╭─ Data for processing
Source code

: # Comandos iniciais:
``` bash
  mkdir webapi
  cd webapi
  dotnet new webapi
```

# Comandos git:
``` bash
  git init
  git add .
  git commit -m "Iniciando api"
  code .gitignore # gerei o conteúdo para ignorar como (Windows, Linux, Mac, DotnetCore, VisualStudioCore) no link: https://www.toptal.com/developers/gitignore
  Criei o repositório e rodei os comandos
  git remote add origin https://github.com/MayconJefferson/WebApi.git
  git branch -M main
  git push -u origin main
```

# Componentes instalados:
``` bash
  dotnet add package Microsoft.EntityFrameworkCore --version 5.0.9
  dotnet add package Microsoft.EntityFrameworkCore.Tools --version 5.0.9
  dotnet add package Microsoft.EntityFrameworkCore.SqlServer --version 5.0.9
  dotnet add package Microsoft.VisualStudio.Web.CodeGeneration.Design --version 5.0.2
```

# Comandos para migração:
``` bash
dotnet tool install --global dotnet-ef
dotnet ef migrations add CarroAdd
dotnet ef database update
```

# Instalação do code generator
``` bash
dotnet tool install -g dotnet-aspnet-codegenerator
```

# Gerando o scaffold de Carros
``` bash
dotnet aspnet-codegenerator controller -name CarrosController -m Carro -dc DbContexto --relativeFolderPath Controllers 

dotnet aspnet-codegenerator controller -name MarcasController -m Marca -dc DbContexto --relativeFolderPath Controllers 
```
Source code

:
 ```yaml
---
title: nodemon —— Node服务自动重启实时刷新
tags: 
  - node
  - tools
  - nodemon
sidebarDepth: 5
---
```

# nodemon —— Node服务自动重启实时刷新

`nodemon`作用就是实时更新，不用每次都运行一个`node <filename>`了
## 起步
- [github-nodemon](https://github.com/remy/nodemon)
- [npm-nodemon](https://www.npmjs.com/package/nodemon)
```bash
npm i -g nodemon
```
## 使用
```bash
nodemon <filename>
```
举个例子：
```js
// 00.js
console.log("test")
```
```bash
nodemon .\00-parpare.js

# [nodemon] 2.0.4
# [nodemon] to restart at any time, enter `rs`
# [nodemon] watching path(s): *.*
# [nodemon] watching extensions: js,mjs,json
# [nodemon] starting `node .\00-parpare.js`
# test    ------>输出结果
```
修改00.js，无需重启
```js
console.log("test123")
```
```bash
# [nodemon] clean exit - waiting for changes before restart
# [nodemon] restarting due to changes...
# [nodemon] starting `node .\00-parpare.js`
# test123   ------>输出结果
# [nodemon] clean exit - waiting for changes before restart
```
╰─
> _Task to carry out_:
Work out how many lines in the records above contain the word "DbContexto". State only that number.

> _Written reply_:
2